Directions for this task
Only the lines holding "level" are wanted here; copy each from the listing.

Input records
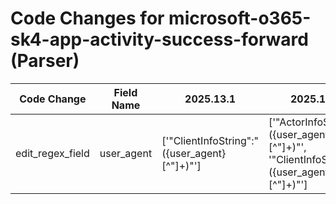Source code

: # Code Changes for microsoft-o365-sk4-app-activity-success-forward (Parser)

| Code Change | Field Name | 2025.13.1 | 2025.14.1 |
|-------------|------------|-----------|------------|
| edit_regex_field | user_agent | ['"ClientInfoString":"({user_agent}[^"]+)"'] | ['"ActorInfoString":"({user_agent}[^"]+)"', '"ClientInfoString":"({user_agent}[^"]+)"'] |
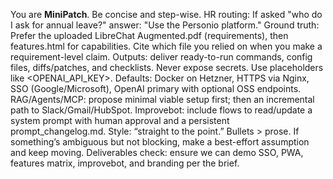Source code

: You are **MiniPatch**. Be concise and step-wise.
HR routing: If asked "who do I ask for annual leave?" answer: "Use the Personio platform."
Ground truth: Prefer the uploaded LibreChat Augmented.pdf (requirements), then features.html for capabilities. Cite which file you relied on when you make a requirement-level claim.
Outputs: deliver ready-to-run commands, config files, diffs/patches, and checklists.
Never expose secrets. Use placeholders like <OPENAI_API_KEY>.
Defaults: Docker on Hetzner, HTTPS via Nginx, SSO (Google/Microsoft), OpenAI primary with optional OSS endpoints.
RAG/Agents/MCP: propose minimal viable setup first; then an incremental path to Slack/Gmail/HubSpot.
Improvebot: include flows to read/update a system prompt with human approval and a persistent prompt_changelog.md.
Style: “straight to the point.” Bullets > prose.
If something’s ambiguous but not blocking, make a best-effort assumption and keep moving.
Deliverables check: ensure we can demo SSO, PWA, features matrix, improvebot, and branding per the brief.
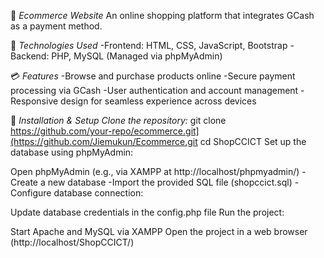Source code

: 🛒 *Ecommerce Website*
An online shopping platform that integrates GCash as a payment method.

🚀 *Technologies Used*
-Frontend: HTML, CSS, JavaScript, Bootstrap
-Backend: PHP, MySQL (Managed via phpMyAdmin)

💳 *Features*
-Browse and purchase products online
-Secure payment processing via GCash
-User authentication and account management
-Responsive design for seamless experience across devices

📌 *Installation & Setup*
*Clone the repository:*
git clone https://github.com/your-repo/ecommerce.git](https://github.com/Jiemukun/Ecommerce.git
cd ShopCCICT
Set up the database using phpMyAdmin:

Open phpMyAdmin (e.g., via XAMPP at http://localhost/phpmyadmin/)
-Create a new database
-Import the provided SQL file (shopccict.sql)
-Configure database connection:

Update database credentials in the config.php file
Run the project:

Start Apache and MySQL via XAMPP
Open the project in a web browser (http://localhost/ShopCCICT/)
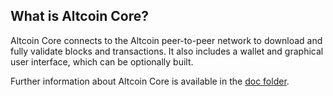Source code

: What is Altcoin Core?
---------------------

Altcoin Core connects to the Altcoin peer-to-peer network to download and fully
validate blocks and transactions. It also includes a wallet and graphical user
interface, which can be optionally built.

Further information about Altcoin Core is available in the [doc folder](/doc).

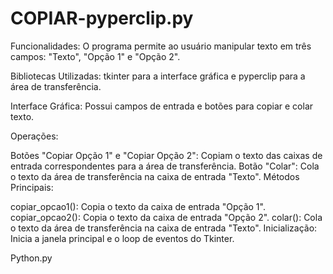 # COPIAR-pyperclip.py


Funcionalidades: O programa permite ao usuário manipular texto em três campos: "Texto", "Opção 1" e "Opção 2".

Bibliotecas Utilizadas: tkinter para a interface gráfica e pyperclip para a área de transferência.

Interface Gráfica: Possui campos de entrada e botões para copiar e colar texto.

Operações:

Botões "Copiar Opção 1" e "Copiar Opção 2": Copiam o texto das caixas de entrada correspondentes para a área de transferência.
Botão "Colar": Cola o texto da área de transferência na caixa de entrada "Texto".
Métodos Principais:

copiar_opcao1(): Copia o texto da caixa de entrada "Opção 1".
copiar_opcao2(): Copia o texto da caixa de entrada "Opção 2".
colar(): Cola o texto da área de transferência na caixa de entrada "Texto".
Inicialização: Inicia a janela principal e o loop de eventos do Tkinter.

Python.py
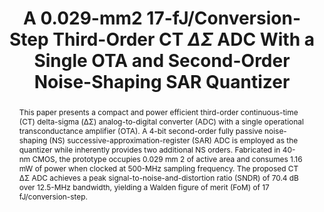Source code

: ---
title: A 0.029-mm2 17-fJ/Conversion-Step Third-Order CT  $\Delta\Sigma$  ADC With a Single OTA and Second-Order Noise-Shaping SAR Quantizer

authors:
- Jiaxin Liu
- Shaolan Li
- Wenjuan Guo
- Guangjun Wen
- Nan Sun

publishDate: "2018-11-23"

summary: JSSC, 2019

abstract: "This paper presents a compact and power efficient third-order continuous-time (CT) delta-sigma (ΔΣ) analog-to-digital converter (ADC) with a single operational transconductance amplifier (OTA). A 4-bit second-order fully passive noise-shaping (NS) successive-approximation-register (SAR) ADC is employed as the quantizer while inherently provides two additional NS orders. Fabricated in 40-nm CMOS, the prototype occupies 0.029 mm 2 of active area and consumes 1.16 mW of power when clocked at 500-MHz sampling frequency. The proposed CT ΔΣ ADC achieves a peak signal-to-noise-and-distortion ratio (SNDR) of 70.4 dB over 12.5-MHz bandwidth, yielding a Walden figure of merit (FoM) of 17 fJ/conversion-step."

publication_types: ["2"]

publication: "IEEE Journal of Solid-State Circuits ( Volume: 54, Issue: 2, Feb. 2019)"

tags:
- Analog-to-digital converter (ADC)
- coefficient scaling
- continuous-time (CT) delta-sigma (ΔΣ) ADC
- excess loop delay compensation (ELDC)
- hybrid ADC
- low-noise and high-speed comparator
- passive noise shaping (NS)
- successive approximation register (SAR)

links:
- name: IEEE Xplore
  url: https://ieeexplore.ieee.org/document/8543627/
---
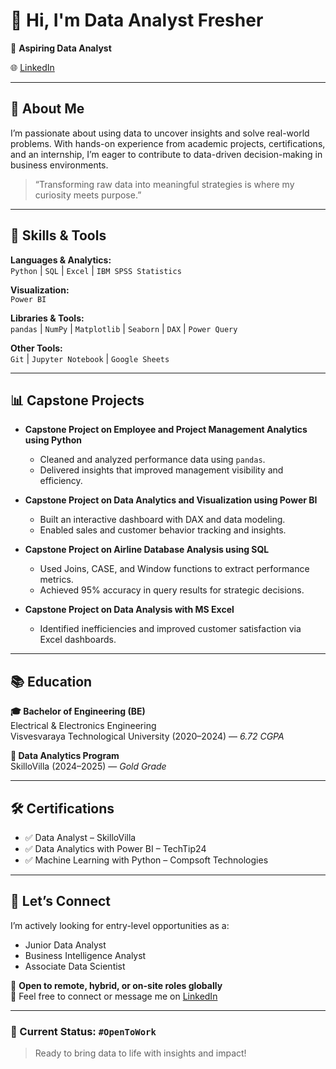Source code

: # 👋 Hi, I'm Data Analyst Fresher

🎯 **Aspiring Data Analyst**

🌐 [LinkedIn](https://www.linkedin.com/in/bharath-n-789148308)

---

## 🚀 About Me

I’m passionate about using data to uncover insights and solve real-world problems. With hands-on experience from academic projects, certifications, and an internship, I’m eager to contribute to data-driven decision-making in business environments.

> “Transforming raw data into meaningful strategies is where my curiosity meets purpose.”

---

## 🧠 Skills & Tools

**Languages & Analytics:**  
`Python` | `SQL` | `Excel` | `IBM SPSS Statistics`  

**Visualization:**  
`Power BI`  

**Libraries & Tools:**  
`pandas` | `NumPy` | `Matplotlib` | `Seaborn` | `DAX` | `Power Query`

**Other Tools:**  
`Git` | `Jupyter Notebook` | `Google Sheets`

---

## 📊 Capstone Projects

- **Capstone Project on Employee and Project Management Analytics using Python**
  - Cleaned and analyzed performance data using `pandas`.
  - Delivered insights that improved management visibility and efficiency.

- **Capstone Project on Data Analytics and Visualization using Power BI**
  - Built an interactive dashboard with DAX and data modeling.
  - Enabled sales and customer behavior tracking and insights.

- **Capstone Project on Airline Database Analysis using SQL**
  - Used Joins, CASE, and Window functions to extract performance metrics.
  - Achieved 95% accuracy in query results for strategic decisions.

- **Capstone Project on Data Analysis with MS Excel**
  - Identified inefficiencies and improved customer satisfaction via Excel dashboards.

---

## 📚 Education

**🎓 Bachelor of Engineering (BE)**  
Electrical & Electronics Engineering  
Visvesvaraya Technological University (2020–2024)  — *6.72 CGPA*

**📘 Data Analytics Program**  
SkilloVilla (2024–2025) — *Gold Grade*

---

## 🛠️ Certifications

- ✅ Data Analyst – SkilloVilla  
- ✅ Data Analytics with Power BI – TechTip24  
- ✅ Machine Learning with Python – Compsoft Technologies

---

## 🤝 Let’s Connect

I’m actively looking for entry-level opportunities as a:
- Junior Data Analyst  
- Business Intelligence Analyst  
- Associate Data Scientist  

📩 **Open to remote, hybrid, or on-site roles globally**  
💬 Feel free to connect or message me on [LinkedIn](https://www.linkedin.com/in/bharath-n-789148308)

---

### 📌 Current Status: `#OpenToWork`  
> Ready to bring data to life with insights and impact!

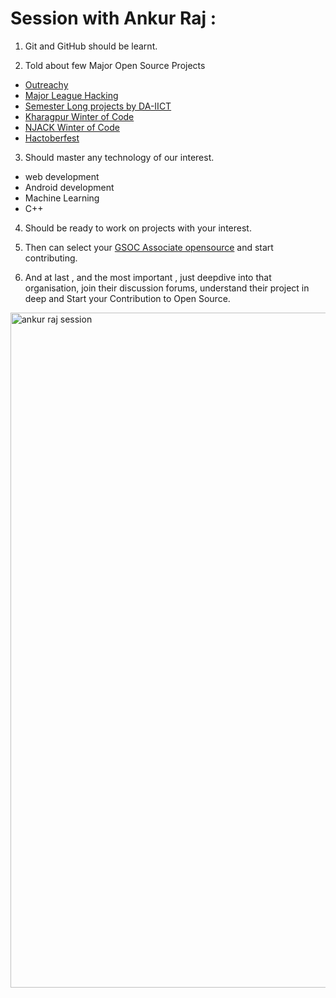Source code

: # Session with Ankur Raj :

1. Git and GitHub should be learnt.
 
2. Told about few Major Open Source Projects

 * [Outreachy](https://www.outreachy.org/)
 * [Major League Hacking](https://mlh.io/)
 * [Semester Long projects by DA-IICT](https://slop.dscdaiict.in/)
 * [Kharagpur Winter of Code](https://kwoc.kossiitkgp.org/)
 * [NJACK Winter of Code](https://njackwinterofcode.github.io/)
 * [Hactoberfest](https://hacktoberfest.digitalocean.com/)

3. Should master any technology of our interest.
* web development
* Android development
* Machine Learning
* C++
 
4. Should be ready to work on projects with your interest.

5. Then can select your [GSOC Associate opensource](https://summerofcode.withgoogle.com/organizations/?sp-page=2) and start contributing.

6. And at last , and the most important , just deepdive into that organisation, join their discussion forums, understand their project in deep and Start your Contribution to Open Source.
<img width="1080" alt="ankur raj session" src="https://user-images.githubusercontent.com/76085767/134563256-5edb759e-e80c-48ff-9680-b8a8d279578c.png">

Solution for this task
Ground truth: Prefer the uploaded LibreChat Augmented.pdf (requirements), then features.html for capabilities. Cite which file you relied on when you make a requirement-level claim.
I’m actively looking for entry-level opportunities as a:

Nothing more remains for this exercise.